[[ Dataset content, beginning ]]

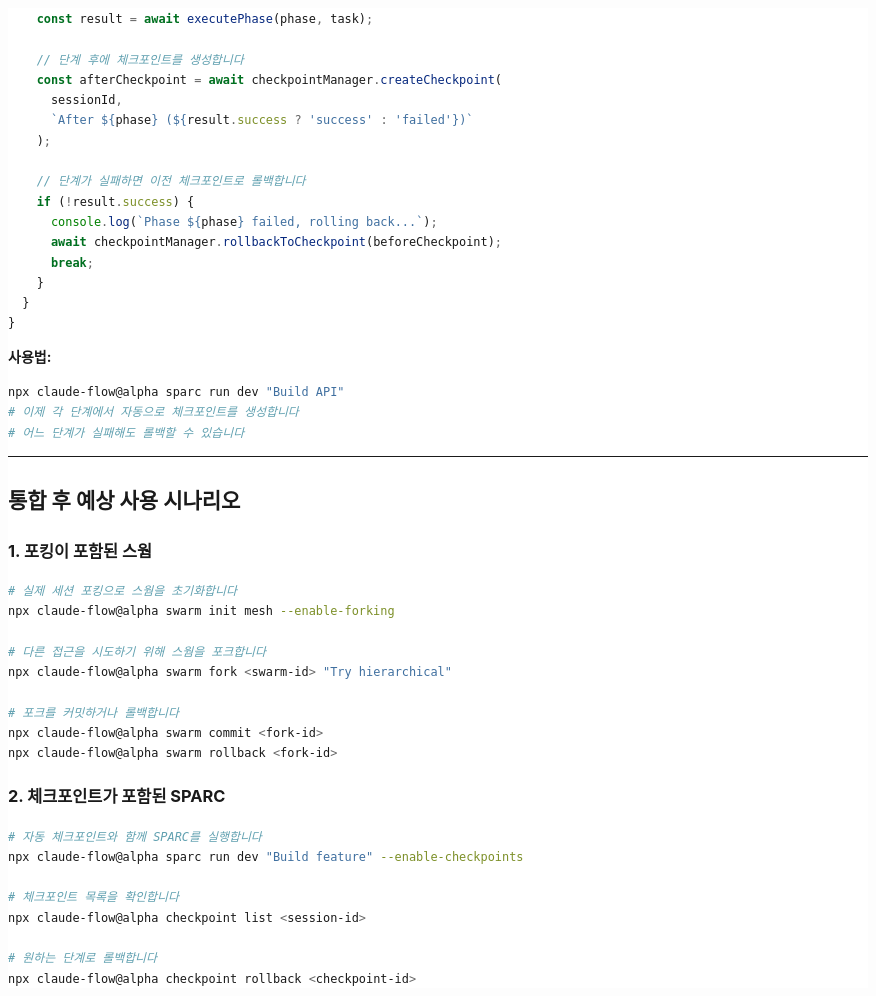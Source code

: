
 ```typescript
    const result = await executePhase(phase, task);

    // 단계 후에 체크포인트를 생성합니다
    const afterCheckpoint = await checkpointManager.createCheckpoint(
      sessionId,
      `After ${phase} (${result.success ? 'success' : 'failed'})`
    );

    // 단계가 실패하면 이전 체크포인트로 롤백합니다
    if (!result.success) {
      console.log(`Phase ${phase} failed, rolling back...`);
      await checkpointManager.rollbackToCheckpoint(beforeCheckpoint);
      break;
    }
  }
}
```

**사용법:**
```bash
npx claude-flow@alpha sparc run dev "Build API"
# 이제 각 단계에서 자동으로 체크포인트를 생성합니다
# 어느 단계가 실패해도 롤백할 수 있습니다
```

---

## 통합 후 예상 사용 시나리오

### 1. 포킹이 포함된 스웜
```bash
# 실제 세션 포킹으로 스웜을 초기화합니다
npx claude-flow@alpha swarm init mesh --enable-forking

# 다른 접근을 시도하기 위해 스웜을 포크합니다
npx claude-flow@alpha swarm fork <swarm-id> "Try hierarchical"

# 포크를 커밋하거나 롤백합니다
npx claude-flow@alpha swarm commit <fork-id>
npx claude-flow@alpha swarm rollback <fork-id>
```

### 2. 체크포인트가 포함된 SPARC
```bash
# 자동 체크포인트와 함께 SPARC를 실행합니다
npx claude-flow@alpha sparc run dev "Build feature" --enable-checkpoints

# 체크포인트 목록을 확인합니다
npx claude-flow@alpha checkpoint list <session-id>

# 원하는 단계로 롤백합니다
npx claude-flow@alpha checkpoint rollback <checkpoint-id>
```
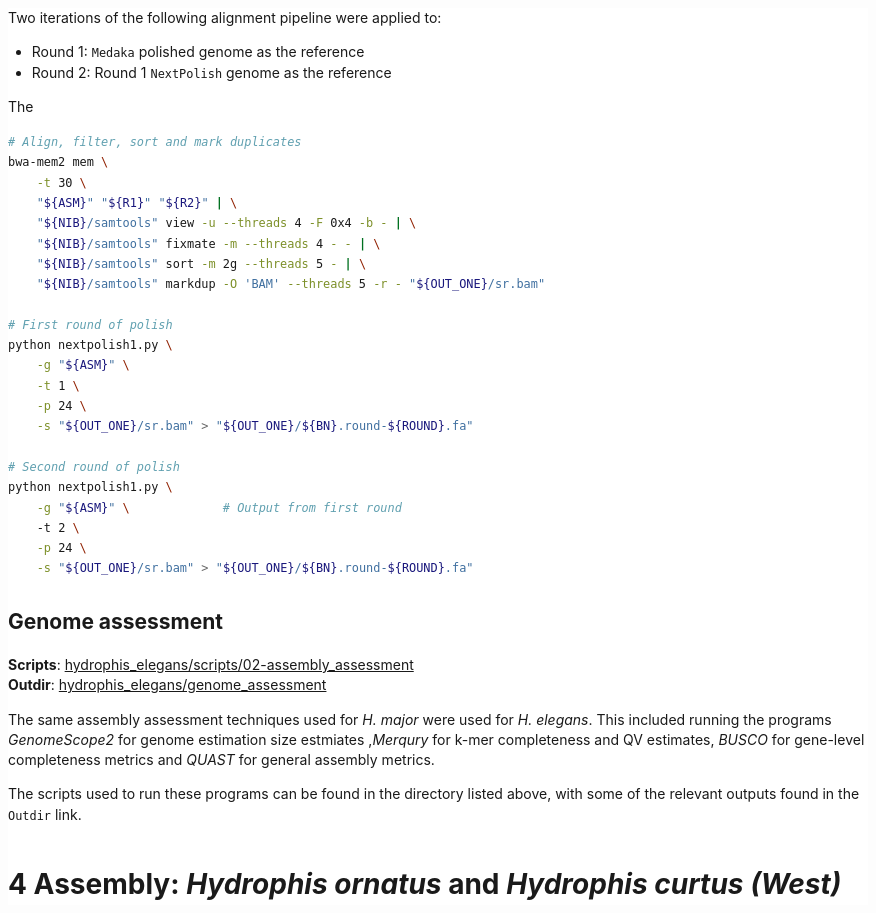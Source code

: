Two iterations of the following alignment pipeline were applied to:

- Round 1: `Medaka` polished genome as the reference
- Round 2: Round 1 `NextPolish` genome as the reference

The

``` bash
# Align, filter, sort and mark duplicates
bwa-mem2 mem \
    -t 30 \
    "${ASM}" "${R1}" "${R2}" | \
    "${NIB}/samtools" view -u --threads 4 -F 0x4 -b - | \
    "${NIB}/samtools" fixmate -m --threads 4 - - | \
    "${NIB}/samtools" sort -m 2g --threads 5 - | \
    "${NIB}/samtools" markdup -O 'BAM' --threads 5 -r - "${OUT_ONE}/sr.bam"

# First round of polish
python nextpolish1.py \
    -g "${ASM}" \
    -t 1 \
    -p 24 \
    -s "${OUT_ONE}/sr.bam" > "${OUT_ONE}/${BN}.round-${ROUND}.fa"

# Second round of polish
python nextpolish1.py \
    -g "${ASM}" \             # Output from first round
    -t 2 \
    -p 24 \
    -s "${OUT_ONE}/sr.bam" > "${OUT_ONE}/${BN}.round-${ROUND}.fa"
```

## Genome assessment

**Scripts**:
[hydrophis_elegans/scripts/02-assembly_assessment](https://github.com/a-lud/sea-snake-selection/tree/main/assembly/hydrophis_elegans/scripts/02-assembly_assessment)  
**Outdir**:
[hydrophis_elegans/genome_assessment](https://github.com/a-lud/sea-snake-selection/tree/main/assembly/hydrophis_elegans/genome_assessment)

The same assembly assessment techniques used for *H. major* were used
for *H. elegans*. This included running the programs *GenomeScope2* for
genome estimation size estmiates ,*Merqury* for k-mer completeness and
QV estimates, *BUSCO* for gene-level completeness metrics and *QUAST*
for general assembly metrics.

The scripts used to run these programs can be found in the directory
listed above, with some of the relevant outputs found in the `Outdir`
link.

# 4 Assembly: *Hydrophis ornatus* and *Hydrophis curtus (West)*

[[ Dataset content, end ]]

**Task statement**
Search the data for "Outdir". Copy every line that has it.

**Task answer**
**Outdir**:
listed above, with some of the relevant outputs found in the `Outdir`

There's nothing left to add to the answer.